E é a partir daí que o bagulho começa a ficar muito louco – e por louco quero dizer interessante. Tendo consciência de que existem esses pormenores por trás de todo ato da vontade, Nietzsche começa a fazer um extenso exame das sensações que os envolvem. Só lendo na íntegra essas dissertações para se obter uma experiência rica em profundidade, contundência e dramaticidade que só o Bigode consegue imprimir em sua forma peculiar de escrita – mas vou tentar reproduzir essas idéias mesmo minhas habilidades de redação sendo tão pífias e minguadas quanto às de um filhote de orangotango-de-sumatra se comparadas às dele.

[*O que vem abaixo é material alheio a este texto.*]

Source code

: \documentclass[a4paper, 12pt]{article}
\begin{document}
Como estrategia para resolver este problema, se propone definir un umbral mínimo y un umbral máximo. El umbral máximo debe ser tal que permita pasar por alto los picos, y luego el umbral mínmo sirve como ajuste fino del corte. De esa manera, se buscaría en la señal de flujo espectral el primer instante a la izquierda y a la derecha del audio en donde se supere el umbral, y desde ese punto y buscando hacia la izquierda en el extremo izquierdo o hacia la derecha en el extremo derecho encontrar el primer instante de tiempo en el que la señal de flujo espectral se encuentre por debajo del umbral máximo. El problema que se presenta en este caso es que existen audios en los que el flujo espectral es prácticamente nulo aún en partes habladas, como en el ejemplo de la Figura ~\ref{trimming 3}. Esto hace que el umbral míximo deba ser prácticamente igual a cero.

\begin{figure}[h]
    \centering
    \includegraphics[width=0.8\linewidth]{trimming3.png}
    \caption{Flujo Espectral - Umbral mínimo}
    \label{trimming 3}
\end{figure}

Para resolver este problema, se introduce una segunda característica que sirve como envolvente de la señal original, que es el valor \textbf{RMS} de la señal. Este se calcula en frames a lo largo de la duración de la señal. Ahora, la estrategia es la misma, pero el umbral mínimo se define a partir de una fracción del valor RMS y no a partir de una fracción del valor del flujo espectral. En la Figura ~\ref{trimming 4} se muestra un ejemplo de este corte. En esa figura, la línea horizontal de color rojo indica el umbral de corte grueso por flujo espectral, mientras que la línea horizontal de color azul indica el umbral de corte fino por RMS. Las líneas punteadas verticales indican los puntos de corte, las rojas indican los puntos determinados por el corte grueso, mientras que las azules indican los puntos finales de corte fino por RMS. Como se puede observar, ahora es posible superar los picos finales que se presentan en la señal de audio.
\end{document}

“Em todo ato de vontade há um pensamento que comanda; [...] a vontade não é apenas um
complexo de sentir e pensar, mas sobretudo um
afeto: aquele afeto do comando. O que é chamado ‘livre arbítrio’ é, essencialmente, o afeto de superioridade em relação àquele que tem de obedecer: ‘eu sou livre, ‘ele’ tem de obedecer’ – essa consciência se esconde em toda a vontade” (parágrafo 19). Isso quase que resume as conclusões de Nietzsche, mas antes de afirmar o acima ele faz uma genealogia desses sentimentos e afetos, o que dá uma força impressionante a esse argumento.

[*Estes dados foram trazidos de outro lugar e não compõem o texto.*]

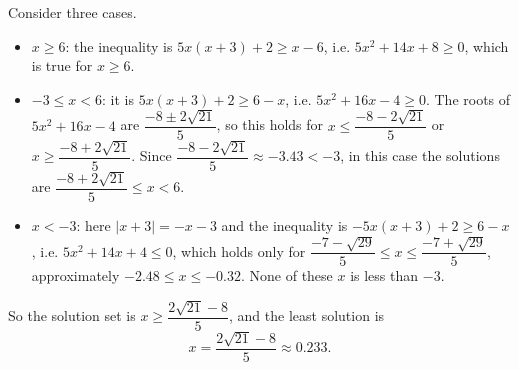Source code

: Consider three cases.
\begin{itemize}
\item $x\ge6$: the inequality is $5x(x+3)+2\ge x-6$, i.e. $5x^2+14x+8\ge0$, which is true for $x\ge6$.
\item $-3\le x<6$: it is $5x(x+3)+2\ge6-x$, i.e. $5x^2+16x-4\ge0$. The roots of $5x^2+16x-4$ are $\dfrac{-8\pm2\sqrt{21}}{5}$, so this holds for $x\le\dfrac{-8-2\sqrt{21}}{5}$ or $x\ge\dfrac{-8+2\sqrt{21}}{5}$. Since $\dfrac{-8-2\sqrt{21}}{5}\approx-3.43<-3$, in this case the solutions are $\dfrac{-8+2\sqrt{21}}{5}\le x<6$.
\item $x<-3$: here $|x+3|=-x-3$ and the inequality is $-5x(x+3)+2\ge6-x$, i.e. $5x^2+14x+4\le0$, which holds only for $\dfrac{-7-\sqrt{29}}{5}\le x\le\dfrac{-7+\sqrt{29}}{5}$, approximately $-2.48\le x\le-0.32$. None of these $x$ is less than $-3$.
\end{itemize}
So the solution set is $x\ge\dfrac{2\sqrt{21}-8}{5}$, and the least solution is
\[\boxed{x=\dfrac{2\sqrt{21}-8}{5}}\approx0.233.\]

Como deu pra perceber, pra Nietzsche o que se esconde por trás de todo o querer é o “afeto de superioridade”, um desejo de dominação, um afeto que existe entre a relação ordenar/obedecer; relação esta que existe dentro de nós mesmos, dentro do que se considera como o “eu” (sacou?
Es un chiste!). Aí eu pensei: “porra! lógico, véi!”. Pense bem, toda vez que uma vontade é satisfeita surge um sentimento de poder, de algo dentro de si que se sente o ordenador; ao passo que há algo que se sente dominado, coagido, e tudo isso em diferentes níveis, diferentes amplitudes. Não consigo explicar melhor; sou mesmo um orangotango.

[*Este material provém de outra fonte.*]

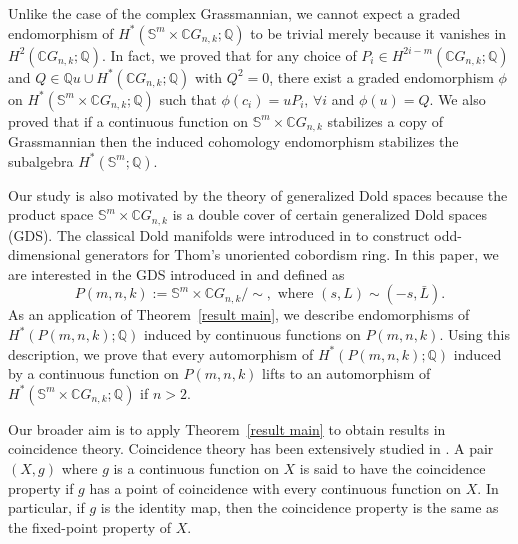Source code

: \documentclass{amsart}
\newcommand{\thmref}[1]{Theorem~\ref{#1}}
\begin{document}
	Unlike %
the case of the complex Grassmannian, we cannot expect a graded
	endomorphism of $H^*(\mathbb S^m \times \mathbb CG_{n,k};\mathbb Q)$ to be
	trivial merely because it vanishes in $H^2(\mathbb{C}G_{n,k}; \mathbb{Q})$. 
	In fact, we proved that for any choice of $P_i \in H^{2i-m}(\mathbb{C}G_{n,k};\mathbb{Q})$ and $Q\in \mathbb Qu\cup  H^*(\mathbb CG_{n,k};\mathbb Q)$ with $Q^2=0$, there exist a graded endomorphism $\phi$ on $H^*(\mathbb S^m \times \mathbb CG_{n,k};\mathbb Q)$ such that $\phi(c_i) = uP_i, \, \forall i$ and $\phi(u)=Q$.
	We also proved that if a continuous function on $\mathbb S^m \times \mathbb CG_{n,k}$ stabilizes a copy of Grassmannian then the induced cohomology endomorphism stabilizes the subalgebra $H^*(\mathbb S^m ;\mathbb Q)$.
	
	Our study is also motivated by the theory of generalized Dold spaces because the product space $\mathbb S^m \times \mathbb CG_{n,k}$ is a double cover of certain  generalized Dold spaces (GDS). %
	The classical Dold manifolds were introduced in \cite{dold} to construct odd-dimensional generators for Thom's unoriented cobordism ring. In this paper, we are interested in the GDS introduced in \cite{nath-sankaran} and defined as  %
	\[
	P(m,n,k):=\mathbb S^m\times \mathbb CG_{n,k}/\!\!\sim, \text { where } (s,L)\sim (-s,\bar L).
	\]
	As an application of \thmref{result main}, we describe endomorphisms of $H^*(P(m,n,k);\mathbb{Q})$ induced by continuous functions on $P(m,n,k)$. Using this description, we prove that every automorphism of $H^*(P(m,n,k);\mathbb{Q})$ induced by a continuous function on $P(m,n,k)$ lifts to an automorphism of $H^*(\mathbb S^m\times \mathbb CG_{n,k}; \mathbb{Q})$ if $n>2$. 
	
	Our broader aim is to apply \thmref{result main} to obtain results in coincidence theory. Coincidence theory has been extensively studied in \cite{hoffman-noncoin, glover-homer coin, wong}. %
	A pair $(X,g)$ where $g$ is a continuous function on $X$ is said to have the coincidence property if $g$ has a point of coincidence with every continuous function on $X$. In particular, if $g$ is the identity map, then the coincidence property %
is the same as %
the fixed-point property of $X$.
	
\end{document}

Mas péra aí, não existe também nessa idéia um resquício de metafísica, algo como essa vontade de poder sendo a própria
causa sui? Aí é que está, meu caro. É aí que entra aquele desprendimento dos engodos do hábito gramatical que a tudo quer reduzir a um substrato. Essa tal “vontade de poder” também não passa de uma expressão sonora para se referir a um processo natural, puramente material e físico envolvendo átomos, substâncias, neurônios, hormônios, enfim, uma imensidão de coisas que para sequer sonhar em aventurar-se por ela seriam necessários trabalho e empenho de proporções colossais; no entando, não acho que tal empreitada seja impossível.
Nietzsche –
Além do bem e do mal. Eis aí uma boa dica para leitura – mas não invente de ler se, como eu, tiveres a inteligência similar à de um primata, ou vais acabar destruindo a reputação do filósofo publicando um monte de merda em algum blog por aí. Internet é foda mêrmo.
*Por sorte, creio que ninguém terá ânimo pra chegar até o fim dessa postagem. Quem hoje gosta de filosofia?